-- What to work on --
Say how many lines in the data below contain the word "tags", and give no other text.

*** Opening of Supplied information ***

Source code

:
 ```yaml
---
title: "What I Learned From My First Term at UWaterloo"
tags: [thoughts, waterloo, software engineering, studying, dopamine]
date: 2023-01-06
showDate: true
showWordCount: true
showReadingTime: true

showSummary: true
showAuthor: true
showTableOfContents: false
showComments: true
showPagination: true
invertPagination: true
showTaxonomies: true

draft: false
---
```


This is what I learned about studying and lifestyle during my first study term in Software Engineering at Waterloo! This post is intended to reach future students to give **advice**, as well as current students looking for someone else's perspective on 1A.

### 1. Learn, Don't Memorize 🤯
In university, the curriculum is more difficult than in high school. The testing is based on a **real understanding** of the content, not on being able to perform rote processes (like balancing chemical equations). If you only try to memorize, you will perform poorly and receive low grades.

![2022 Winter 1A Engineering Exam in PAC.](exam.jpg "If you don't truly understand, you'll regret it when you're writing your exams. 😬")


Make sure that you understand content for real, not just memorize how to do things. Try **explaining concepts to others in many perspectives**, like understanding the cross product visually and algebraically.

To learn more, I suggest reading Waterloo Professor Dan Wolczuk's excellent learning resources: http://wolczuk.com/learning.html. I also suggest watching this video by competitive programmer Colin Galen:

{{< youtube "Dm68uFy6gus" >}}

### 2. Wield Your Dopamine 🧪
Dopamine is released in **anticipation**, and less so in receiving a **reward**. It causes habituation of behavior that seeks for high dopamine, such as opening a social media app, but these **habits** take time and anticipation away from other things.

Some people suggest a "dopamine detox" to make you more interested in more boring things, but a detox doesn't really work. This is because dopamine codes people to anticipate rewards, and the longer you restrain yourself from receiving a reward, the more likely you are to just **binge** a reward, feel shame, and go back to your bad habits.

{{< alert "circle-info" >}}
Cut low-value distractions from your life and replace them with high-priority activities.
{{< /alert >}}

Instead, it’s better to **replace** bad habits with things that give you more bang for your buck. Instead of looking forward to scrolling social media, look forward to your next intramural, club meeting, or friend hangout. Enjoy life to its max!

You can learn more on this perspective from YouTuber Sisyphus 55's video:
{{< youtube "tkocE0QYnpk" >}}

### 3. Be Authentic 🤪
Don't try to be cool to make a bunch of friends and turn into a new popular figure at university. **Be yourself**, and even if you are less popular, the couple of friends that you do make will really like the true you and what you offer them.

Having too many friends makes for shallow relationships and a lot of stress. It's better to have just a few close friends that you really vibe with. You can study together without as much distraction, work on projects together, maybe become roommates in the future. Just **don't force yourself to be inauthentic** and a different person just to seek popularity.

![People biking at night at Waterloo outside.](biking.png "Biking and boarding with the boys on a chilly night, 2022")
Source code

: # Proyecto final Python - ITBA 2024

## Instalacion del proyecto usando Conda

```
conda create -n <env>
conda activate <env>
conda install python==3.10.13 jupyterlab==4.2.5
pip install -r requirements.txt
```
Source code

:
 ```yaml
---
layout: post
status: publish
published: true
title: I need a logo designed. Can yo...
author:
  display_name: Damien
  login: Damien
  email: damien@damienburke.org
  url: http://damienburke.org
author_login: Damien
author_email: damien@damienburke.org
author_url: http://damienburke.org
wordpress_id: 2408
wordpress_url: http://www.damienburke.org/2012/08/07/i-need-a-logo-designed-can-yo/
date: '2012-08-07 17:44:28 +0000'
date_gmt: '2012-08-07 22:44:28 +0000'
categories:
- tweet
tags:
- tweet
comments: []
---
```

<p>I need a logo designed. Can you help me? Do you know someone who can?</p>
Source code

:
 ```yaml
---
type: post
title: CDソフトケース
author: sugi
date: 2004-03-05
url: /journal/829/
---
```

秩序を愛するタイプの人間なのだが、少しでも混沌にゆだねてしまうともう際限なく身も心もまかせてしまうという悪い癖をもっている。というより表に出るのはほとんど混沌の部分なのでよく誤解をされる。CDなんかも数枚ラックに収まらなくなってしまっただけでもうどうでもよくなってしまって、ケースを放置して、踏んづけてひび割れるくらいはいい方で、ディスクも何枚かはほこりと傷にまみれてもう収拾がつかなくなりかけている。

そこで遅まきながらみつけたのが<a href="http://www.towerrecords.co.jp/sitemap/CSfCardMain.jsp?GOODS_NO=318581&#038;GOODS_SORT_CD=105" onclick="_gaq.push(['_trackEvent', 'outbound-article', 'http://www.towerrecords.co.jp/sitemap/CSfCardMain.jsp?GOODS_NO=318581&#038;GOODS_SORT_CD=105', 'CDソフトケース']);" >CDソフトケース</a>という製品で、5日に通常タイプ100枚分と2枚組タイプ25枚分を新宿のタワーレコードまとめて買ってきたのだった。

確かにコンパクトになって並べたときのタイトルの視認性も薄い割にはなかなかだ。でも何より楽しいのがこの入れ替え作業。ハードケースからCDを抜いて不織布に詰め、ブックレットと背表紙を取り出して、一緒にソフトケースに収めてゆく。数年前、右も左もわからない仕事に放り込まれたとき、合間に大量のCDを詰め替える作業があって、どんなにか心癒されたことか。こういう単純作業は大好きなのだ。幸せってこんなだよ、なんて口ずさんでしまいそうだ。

*** Close of Supplied information ***

-- Answer box --
2